Irish prison inmates will be taught how to retrofit homes before release

Irish prison inmates will be taught how to retrofit homes before release

IRISH prisoners will be taught how to retrofit homes before they are released back into society.

A new pilot scheme will see inmates undertake a training programme designed to give them skills to gain employment when they leave prison.

The initiative went live in Midlands Prison, a medium security facility for adult males, in Co. Laois yesterday (February 26).

There inmates who are close to their release date will be trained to complete the Retrofit Skills Course QQI Level 5 component award.

The course will also be offered to inmates in Wheatfield Prison in Dublin, with the aim of giving “the individual the skillset to gain well-paid meaningful employment in the area of retrofitting” a spokesperson for the Department of Higher and Further Education has confirmed.

“This programme will be offered to those who are close to release – and will equip them with the training and skills they need to become active participants in the jobs market,” Minister for Further and Higher Education Simon Harris said.

“These courses will give them the skills they need to get sustainable jobs on release, while also creating skilled workers to help deliver on our targets under Housing for All,” he added.

The programme has been rolled out in Midlands Prison in Co.

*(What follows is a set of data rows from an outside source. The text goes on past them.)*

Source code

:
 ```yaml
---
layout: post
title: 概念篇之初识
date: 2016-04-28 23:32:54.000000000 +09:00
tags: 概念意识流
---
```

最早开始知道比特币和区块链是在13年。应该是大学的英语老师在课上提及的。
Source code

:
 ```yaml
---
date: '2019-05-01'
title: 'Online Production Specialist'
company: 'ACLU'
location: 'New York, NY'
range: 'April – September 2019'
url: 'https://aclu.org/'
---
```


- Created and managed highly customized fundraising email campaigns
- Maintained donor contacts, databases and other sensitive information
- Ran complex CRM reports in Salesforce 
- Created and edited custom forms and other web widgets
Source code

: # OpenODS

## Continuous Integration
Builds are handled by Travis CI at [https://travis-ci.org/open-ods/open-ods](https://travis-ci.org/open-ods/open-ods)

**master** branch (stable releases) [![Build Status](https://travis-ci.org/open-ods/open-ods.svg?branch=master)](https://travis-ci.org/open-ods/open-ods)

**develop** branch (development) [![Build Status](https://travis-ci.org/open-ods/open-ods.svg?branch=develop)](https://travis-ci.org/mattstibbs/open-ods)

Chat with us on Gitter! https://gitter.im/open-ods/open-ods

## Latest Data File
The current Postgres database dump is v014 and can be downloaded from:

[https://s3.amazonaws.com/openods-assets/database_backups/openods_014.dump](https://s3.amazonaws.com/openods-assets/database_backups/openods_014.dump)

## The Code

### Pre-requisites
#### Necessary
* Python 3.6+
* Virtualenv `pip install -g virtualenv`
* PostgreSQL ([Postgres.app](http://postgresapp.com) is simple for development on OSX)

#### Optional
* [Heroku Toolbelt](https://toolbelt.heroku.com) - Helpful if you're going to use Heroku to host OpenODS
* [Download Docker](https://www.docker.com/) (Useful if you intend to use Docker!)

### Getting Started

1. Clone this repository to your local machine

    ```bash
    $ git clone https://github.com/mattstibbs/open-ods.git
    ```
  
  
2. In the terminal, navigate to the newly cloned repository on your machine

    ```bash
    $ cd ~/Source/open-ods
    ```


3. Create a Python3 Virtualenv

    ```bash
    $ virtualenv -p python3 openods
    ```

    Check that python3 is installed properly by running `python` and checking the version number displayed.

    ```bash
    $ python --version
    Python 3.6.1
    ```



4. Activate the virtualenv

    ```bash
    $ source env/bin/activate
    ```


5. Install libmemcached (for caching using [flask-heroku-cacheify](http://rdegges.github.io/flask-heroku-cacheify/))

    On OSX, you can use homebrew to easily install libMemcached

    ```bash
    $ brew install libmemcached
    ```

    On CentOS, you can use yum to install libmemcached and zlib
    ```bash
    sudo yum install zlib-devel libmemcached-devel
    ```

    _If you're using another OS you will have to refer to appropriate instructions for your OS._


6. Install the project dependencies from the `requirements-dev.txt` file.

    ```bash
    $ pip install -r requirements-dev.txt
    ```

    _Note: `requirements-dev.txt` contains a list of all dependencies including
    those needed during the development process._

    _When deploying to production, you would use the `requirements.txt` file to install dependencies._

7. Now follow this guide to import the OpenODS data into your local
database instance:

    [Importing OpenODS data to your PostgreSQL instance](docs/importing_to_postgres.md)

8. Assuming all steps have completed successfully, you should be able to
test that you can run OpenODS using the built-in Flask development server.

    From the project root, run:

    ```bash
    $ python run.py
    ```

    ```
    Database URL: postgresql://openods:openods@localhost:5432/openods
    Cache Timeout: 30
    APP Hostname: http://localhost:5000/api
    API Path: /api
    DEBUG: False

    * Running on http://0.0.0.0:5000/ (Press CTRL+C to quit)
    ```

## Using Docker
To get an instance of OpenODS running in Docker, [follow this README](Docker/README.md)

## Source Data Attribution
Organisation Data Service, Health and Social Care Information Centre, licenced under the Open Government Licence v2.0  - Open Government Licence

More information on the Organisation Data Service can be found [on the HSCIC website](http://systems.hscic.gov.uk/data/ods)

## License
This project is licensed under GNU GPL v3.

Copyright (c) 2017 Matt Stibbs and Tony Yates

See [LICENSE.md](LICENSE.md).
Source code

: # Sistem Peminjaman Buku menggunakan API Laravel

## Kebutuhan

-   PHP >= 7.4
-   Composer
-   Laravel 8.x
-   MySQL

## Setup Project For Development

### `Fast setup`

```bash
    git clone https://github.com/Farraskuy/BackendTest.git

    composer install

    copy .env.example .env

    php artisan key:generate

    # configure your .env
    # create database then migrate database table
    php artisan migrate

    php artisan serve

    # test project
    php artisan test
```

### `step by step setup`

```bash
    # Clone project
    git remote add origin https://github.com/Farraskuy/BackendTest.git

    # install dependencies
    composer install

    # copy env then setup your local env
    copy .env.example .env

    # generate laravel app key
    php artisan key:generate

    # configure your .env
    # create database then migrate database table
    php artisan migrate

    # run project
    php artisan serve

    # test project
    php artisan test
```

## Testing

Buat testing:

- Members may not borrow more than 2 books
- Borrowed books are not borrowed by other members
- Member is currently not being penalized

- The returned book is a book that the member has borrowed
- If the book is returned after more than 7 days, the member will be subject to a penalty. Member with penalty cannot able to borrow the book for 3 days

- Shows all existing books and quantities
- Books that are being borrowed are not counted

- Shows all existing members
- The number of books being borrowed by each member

Laois this week

Laois Offaly Education and Training Board’s National Construction Centre, Mount Lucas has worked closely with the Irish Prison Service over the past year to make the new course available.

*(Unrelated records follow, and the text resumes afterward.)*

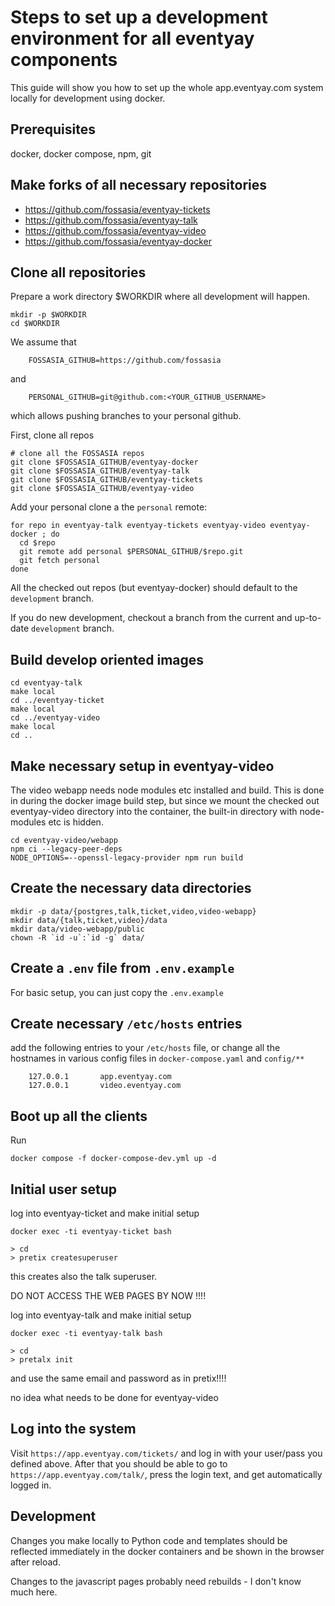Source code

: Steps to set up a development environment for all eventyay components
======================================================================

This guide will show you how to set up the whole app.eventyay.com system
locally for development using docker.

Prerequisites
-------------
docker, docker compose, npm, git

Make forks of all necessary repositories
----------------------------------------

* https://github.com/fossasia/eventyay-tickets
* https://github.com/fossasia/eventyay-talk
* https://github.com/fossasia/eventyay-video
* https://github.com/fossasia/eventyay-docker


Clone all repositories
----------------------

Prepare a work directory $WORKDIR where all development will happen.
```
mkdir -p $WORKDIR
cd $WORKDIR
```

We assume that
```
	FOSSASIA_GITHUB=https://github.com/fossasia
```
and
```
	PERSONAL_GITHUB=git@github.com:<YOUR_GITHUB_USERNAME>
```
which allows pushing branches to your personal github.

First, clone all repos
```
# clone all the FOSSASIA repos
git clone $FOSSASIA_GITHUB/eventyay-docker
git clone $FOSSASIA_GITHUB/eventyay-talk
git clone $FOSSASIA_GITHUB/eventyay-tickets
git clone $FOSSASIA_GITHUB/eventyay-video
```

Add your personal clone a the `personal` remote:

```
for repo in eventyay-talk eventyay-tickets eventyay-video eventyay-docker ; do
  cd $repo
  git remote add personal $PERSONAL_GITHUB/$repo.git
  git fetch personal
done
```

All the checked out repos (but eventyay-docker)  should default
to the `development` branch.

If you do new development, checkout a branch from the current 
and up-to-date `development` branch.


Build develop oriented images
-----------------------------

```
cd eventyay-talk
make local
cd ../eventyay-ticket
make local
cd ../eventyay-video
make local
cd ..
```

Make necessary setup in eventyay-video
--------------------------------------

The video webapp needs node modules etc installed and build.
This is done in during the docker image build step, but since
we mount the checked out eventyay-video directory into the
container, the built-in directory with node-modules etc is hidden.
```
cd eventyay-video/webapp
npm ci --legacy-peer-deps
NODE_OPTIONS=--openssl-legacy-provider npm run build
```

Create the necessary data directories
-------------------------------------
```
mkdir -p data/{postgres,talk,ticket,video,video-webapp}
mkdir data/{talk,ticket,video}/data
mkdir data/video-webapp/public
chown -R `id -u`:`id -g` data/
```

Create a `.env` file from `.env.example`
----------------------------------------
For basic setup, you can just copy the `.env.example`

Create necessary `/etc/hosts` entries
-------------------------------------
add the following entries to your `/etc/hosts` file, or
change all the hostnames in various config files in `docker-compose.yaml`
and `config/**`
```
	127.0.0.1       app.eventyay.com
	127.0.0.1       video.eventyay.com
```

Boot up all the clients
-----------------------
Run
```
docker compose -f docker-compose-dev.yml up -d
```

Initial user setup
------------------
log into eventyay-ticket and make initial setup
```
docker exec -ti eventyay-ticket bash

> cd
> pretix createsuperuser
```

this creates also the talk superuser.

DO NOT ACCESS THE WEB PAGES BY NOW !!!!

log into eventyay-talk and make initial setup
```
docker exec -ti eventyay-talk bash

> cd
> pretalx init
```

and use the same email and password as in pretix!!!!

no idea what needs to be done for eventyay-video

Log into the system
-------------------
Visit `https://app.eventyay.com/tickets/` and log in with your user/pass you
defined above.
After that you should be able to go to `https://app.eventyay.com/talk/`, press
the login text, and get automatically logged in.

Development
-----------
Changes you make locally to Python code and templates should be reflected
immediately in the docker containers and be shown in the browser after reload.

Changes to the javascript pages probably need rebuilds - I don't know much here.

The initiative has come from the Prison Education Taskforce, which is chaired by Minister Harris and Minister of State at the Department of Justice, James Browne.

It comprises agencies such as the Irish Prison Service, SOLAS, the Probation Service and the Education and Training Boards.

"Education and training allow people to see alternative choices, a different future and to move away from criminality,” Minister Browne said.

"We can’t underestimate the importance of taking an employment focused view of education in our prisons,” he added.

“Retrofitting is a service that is in big demand in Ireland at the moment so I am very pleased that Minster Harris and I have been able to secure this important new training programme.”

He explained: "This qualification will have a positive impact on the individual themselves and their families by supporting people accessing gainful employment.

“The programme will also be of big benefit to communities by increasing the availability of retrofitting professionals to help homeowners safeguard against the cost of living and help the environment by improving energy efficiency in their homes."

Responding to the launch of the new programme, Irish Penal Reform Trust (IPRT) Executive Director Saoirse Brady called for the governemt to go further to support prisoners.

"We know that giving people opportunities when they've come out of prison is key to ensuring that they're less likely to reoffend and that results in safer communities,” she said.

“The other piece is we know there are a lot of people who are entering prison from homelessness and exiting prison into homelessness,” she added.

“While employment is key we need to have a holistic approach to this, and ensure that all the supports are put in place for people leaving prison.

She added that offering training for employment is “really positive” but claimed “this is just one piece of the puzzle".